From this morning’s newstrawling: an article and a column worth reading.
The first comes from Salon. Essentially, if the FCC goes unchecked, we may be seeing a lot less competition in the broadband arena. Much less. I have yet to parse the entire article, but the leading paragraph scares me enough:
In March, the FCC ruled that cable companies do not have to open their networks to competing Internet service providers, or ISPs. A FCC proposal to extend the same exemption to DSL service is pending. If approved, the proposal will allow local phone companies, now down to four “Baby Bells,” to deny other DSL providers access to local phone networks. Currently, all DSL providers are guaranteed access to phone networks under the FCC’s interpretation of federal telecommunications law.
In the worst possible case, Earthlink — my DSL provider — can be told by BellSouth to get lost. Where does that leave me and thousands of others?
The other thing was Arianna Huffington’s latest column, in which she takes Wall Street to task. It’s about time someone called for reform in the all-too-cosy relationships between companies and their “analysts”.

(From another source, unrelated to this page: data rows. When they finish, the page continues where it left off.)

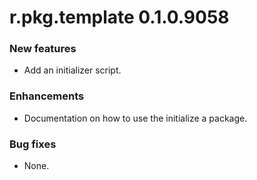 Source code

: # r.pkg.template 0.1.0.9058
### New features
* Add an initializer script.
### Enhancements
* Documentation on how to use the initialize a package.
### Bug fixes
* None.
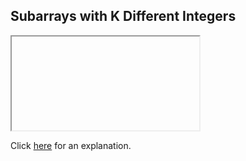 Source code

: ##  Subarrays with K Different Integers 

<iframe></iframe>

Click [here](Explanation.md) for an explanation.

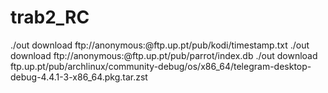 # trab2_RC


./out download ftp://anonymous:@ftp.up.pt/pub/kodi/timestamp.txt
./out download ftp://anonymous:@ftp.up.pt/pub/parrot/index.db
./out download ftp.up.pt/pub/archlinux/community-debug/os/x86_64/telegram-desktop-debug-4.4.1-3-x86_64.pkg.tar.zst
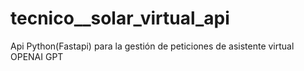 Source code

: # tecnico__solar_virtual_api
Api Python(Fastapi) para la gestión de peticiones de asistente virtual OPENAI GPT

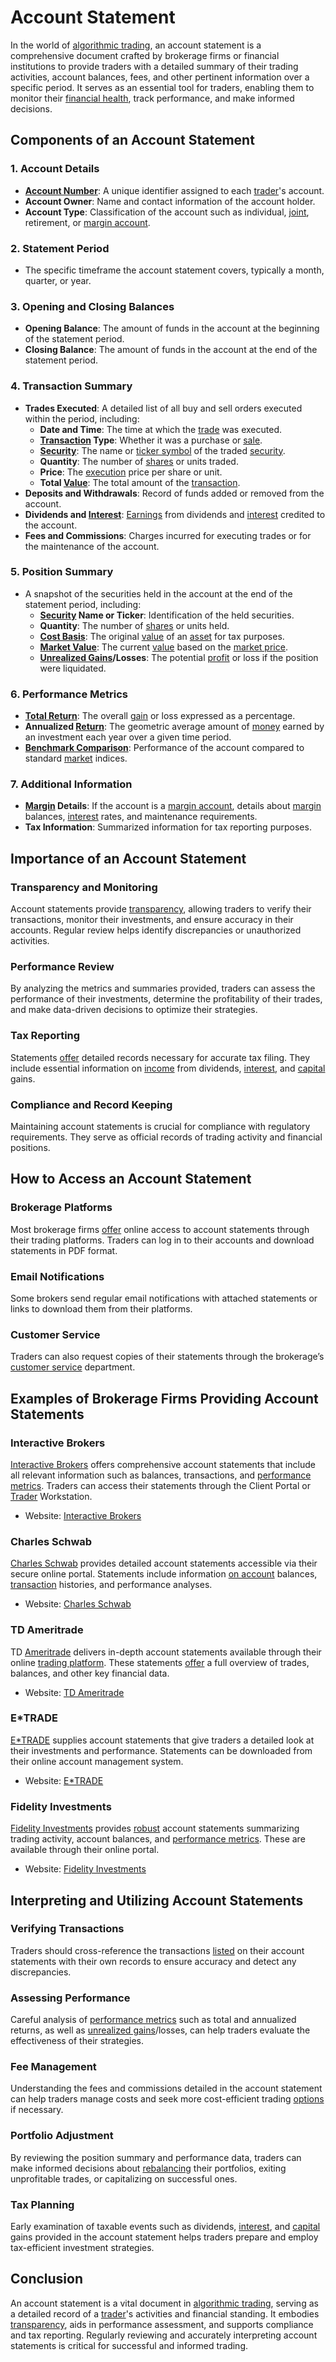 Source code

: # Account Statement

In the world of [algorithmic trading](../a/accountability.md), an account statement is a comprehensive document crafted by brokerage firms or financial institutions to provide traders with a detailed summary of their trading activities, account balances, fees, and other pertinent information over a specific period. It serves as an essential tool for traders, enabling them to monitor their [financial health](../f/financial_health.md), track performance, and make informed decisions.

## Components of an Account Statement

### 1. **Account Details**
   - **[Account Number](../a/account_number.md)**: A unique identifier assigned to each [trader](../t/trader.md)'s account.
   - **Account Owner**: Name and contact information of the account holder.
   - **Account Type**: Classification of the account such as individual, [joint](../j/joint.md), retirement, or [margin account](../m/margin_account.md).

### 2. **Statement Period**
   - The specific timeframe the account statement covers, typically a month, quarter, or year.

### 3. **Opening and Closing Balances**
   - **Opening Balance**: The amount of funds in the account at the beginning of the statement period.
   - **Closing Balance**: The amount of funds in the account at the end of the statement period.
   
### 4. **Transaction Summary**
   - **Trades Executed**: A detailed list of all buy and sell orders executed within the period, including:
     - **Date and Time**: The time at which the [trade](../t/trade.md) was executed.
     - **[Transaction](../t/transaction.md) Type**: Whether it was a purchase or [sale](../s/sale.md).
     - **[Security](../s/security.md)**: The name or [ticker symbol](../t/ticker_symbol.md) of the traded [security](../s/security.md).
     - **Quantity**: The number of [shares](../s/shares.md) or units traded.
     - **Price**: The [execution](../e/execution.md) price per share or unit.
     - **Total [Value](../v/value.md)**: The total amount of the [transaction](../t/transaction.md).
   - **Deposits and Withdrawals**: Record of funds added or removed from the account.
   - **Dividends and [Interest](../i/interest.md)**: [Earnings](../e/earnings.md) from dividends and [interest](../i/interest.md) credited to the account.
   - **Fees and Commissions**: Charges incurred for executing trades or for the maintenance of the account.

### 5. **Position Summary**
   - A snapshot of the securities held in the account at the end of the statement period, including:
     - **[Security](../s/security.md) Name or Ticker**: Identification of the held securities.
     - **Quantity**: The number of [shares](../s/shares.md) or units held.
     - **[Cost Basis](../c/cost_basis.md)**: The original [value](../v/value.md) of an [asset](../a/asset.md) for tax purposes.
     - **[Market Value](../m/market_value.md)**: The current [value](../v/value.md) based on the [market price](../m/market_price.md).
     - **[Unrealized Gains](../u/unrealized_gains.md)/Losses**: The potential [profit](../p/profit.md) or loss if the position were liquidated.

### 6. **Performance Metrics**
   - **[Total Return](../t/total_return.md)**: The overall [gain](../g/gain.md) or loss expressed as a percentage.
   - **Annualized [Return](../r/return.md)**: The geometric average amount of [money](../m/money.md) earned by an investment each year over a given time period.
   - **[Benchmark Comparison](../b/benchmark_comparison.md)**: Performance of the account compared to standard [market](../m/market.md) indices.

### 7. **Additional Information**
   - **[Margin](../m/margin.md) Details**: If the account is a [margin account](../m/margin_account.md), details about [margin](../m/margin.md) balances, [interest](../i/interest.md) rates, and maintenance requirements.
   - **Tax Information**: Summarized information for tax reporting purposes.

## Importance of an Account Statement

### **Transparency and Monitoring**
Account statements provide [transparency](../t/transparency.md), allowing traders to verify their transactions, monitor their investments, and ensure accuracy in their accounts. Regular review helps identify discrepancies or unauthorized activities.

### **Performance Review**
By analyzing the metrics and summaries provided, traders can assess the performance of their investments, determine the profitability of their trades, and make data-driven decisions to optimize their strategies.

### **Tax Reporting**
Statements [offer](../o/offer.md) detailed records necessary for accurate tax filing. They include essential information on [income](../i/income.md) from dividends, [interest](../i/interest.md), and [capital](../c/capital.md) gains.

### **Compliance and Record Keeping**
Maintaining account statements is crucial for compliance with regulatory requirements. They serve as official records of trading activity and financial positions.

## How to Access an Account Statement

### **Brokerage Platforms**
Most brokerage firms [offer](../o/offer.md) online access to account statements through their trading platforms. Traders can log in to their accounts and download statements in PDF format.

### **Email Notifications**
Some brokers send regular email notifications with attached statements or links to download them from their platforms.

### **Customer Service**
Traders can also request copies of their statements through the brokerage’s [customer service](../c/customer_service.md) department.

## Examples of Brokerage Firms Providing Account Statements

### **Interactive Brokers**
[Interactive Brokers](../i/interactive_brokers.md) offers comprehensive account statements that include all relevant information such as balances, transactions, and [performance metrics](../p/performance_metrics.md). Traders can access their statements through the Client Portal or [Trader](../t/trader.md) Workstation.
   - Website: [Interactive Brokers](https://www.interactivebrokers.com/)

### **Charles Schwab**
[Charles Schwab](../c/charles_schwab.md) provides detailed account statements accessible via their secure online portal. Statements include information [on account](../o/on_account.md) balances, [transaction](../t/transaction.md) histories, and performance analyses.
   - Website: [Charles Schwab](https://www.schwab.com/)

### **TD Ameritrade**
TD [Ameritrade](../a/ameritrade.md) delivers in-depth account statements available through their online [trading platform](../t/trading_platform.md). These statements [offer](../o/offer.md) a full overview of trades, balances, and other key financial data.
   - Website: [TD Ameritrade](https://www.tdameritrade.com/)

### **E*TRADE**
[E*TRADE](../e/e_trade.md) supplies account statements that give traders a detailed look at their investments and performance. Statements can be downloaded from their online account management system.
   - Website: [E*TRADE](https://www.etrade.com/)

### **Fidelity Investments**
[Fidelity Investments](../f/fidelity_investments.md) provides [robust](../r/robust.md) account statements summarizing trading activity, account balances, and [performance metrics](../p/performance_metrics.md). These are available through their online portal.
   - Website: [Fidelity Investments](https://www.fidelity.com/)

## Interpreting and Utilizing Account Statements

### **Verifying Transactions**
Traders should cross-reference the transactions [listed](../l/listed.md) on their account statements with their own records to ensure accuracy and detect any discrepancies.

### **Assessing Performance**
Careful analysis of [performance metrics](../p/performance_metrics.md) such as total and annualized returns, as well as [unrealized gains](../u/unrealized_gains.md)/losses, can help traders evaluate the effectiveness of their strategies.

### **Fee Management**
Understanding the fees and commissions detailed in the account statement can help traders manage costs and seek more cost-efficient trading [options](../o/options.md) if necessary.

### **Portfolio Adjustment**
By reviewing the position summary and performance data, traders can make informed decisions about [rebalancing](../r/rebalancing.md) their portfolios, exiting unprofitable trades, or capitalizing on successful ones.

### **Tax Planning**
Early examination of taxable events such as dividends, [interest](../i/interest.md), and [capital](../c/capital.md) gains provided in the account statement helps traders prepare and employ tax-efficient investment strategies.

## Conclusion

An account statement is a vital document in [algorithmic trading](../a/accountability.md), serving as a detailed record of a [trader](../t/trader.md)'s activities and financial standing. It embodies [transparency](../t/transparency.md), aids in performance assessment, and supports compliance and tax reporting. Regularly reviewing and accurately interpreting account statements is critical for successful and informed trading. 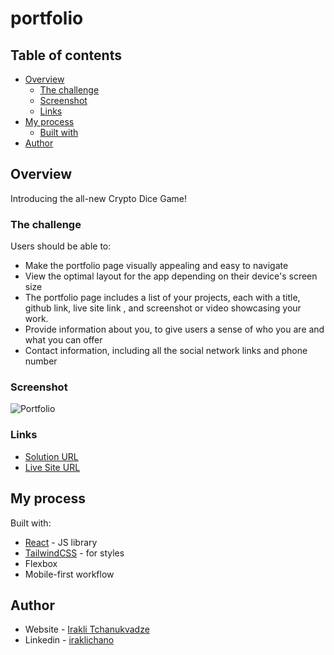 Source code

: # portfolio

## Table of contents

- [Overview](#overview)
  - [The challenge](#the-challenge)
  - [Screenshot](#screenshot)
  - [Links](#links)
- [My process](#my-process)
  - [Built with](#built-with)
- [Author](#author)

## Overview

Introducing the all-new Crypto Dice Game!

### The challenge

Users should be able to:

- Make the portfolio page visually appealing and easy to navigate
- View the optimal layout for the app depending on their device's screen size
- The portfolio page includes a list of your projects, each with a title, github link, live site link , and screenshot or video showcasing your work.
- Provide information about you, to give users a sense of who you are and what you can offer
- Contact information, including all the social network links and phone number


### Screenshot

![Portfolio](https://user-images.githubusercontent.com/74905176/222639356-3f32e3c3-b6e1-49f1-8a6b-88e1883c23d1.png)



### Links

- [Solution URL](https://github.com/IrakliChanukvadze/portfolio)
- [Live Site URL](https://iraklichanukvadze.github.io/portfolio/#/)

## My process

Built with:


- [React](https://reactjs.org/) - JS library
- [TailwindCSS](https://tailwindcss.com/) - for styles
- Flexbox
- Mobile-first workflow

## Author

- Website - [Irakli Tchanukvadze](https://iraklichanukvadze.github.io/portfolio/)
- Linkedin - [iraklichano](https://www.linkedin.com/in/iraklichano/)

Over the last decade, an unsettling number of Wall Street analysts morphed from highly professional researchers offering investors independent and objective advice into highly paid marketing machines, stopping at next to nothing to help generate huge investment banking fees for their firms. Trying to sign a client and need a positive research report to close the deal? No problem. Need a “buy” recommendation to keep a company’s share price from dipping? You got it. And since the shares of these companies go through the roof after you appear on television telling people to buy them, why not line one’s own pockets by buying and selling shares of the companies you tout? Who’s it going to hurt? I mean, other than ordinary shareholders not in the loop, in other words, the public.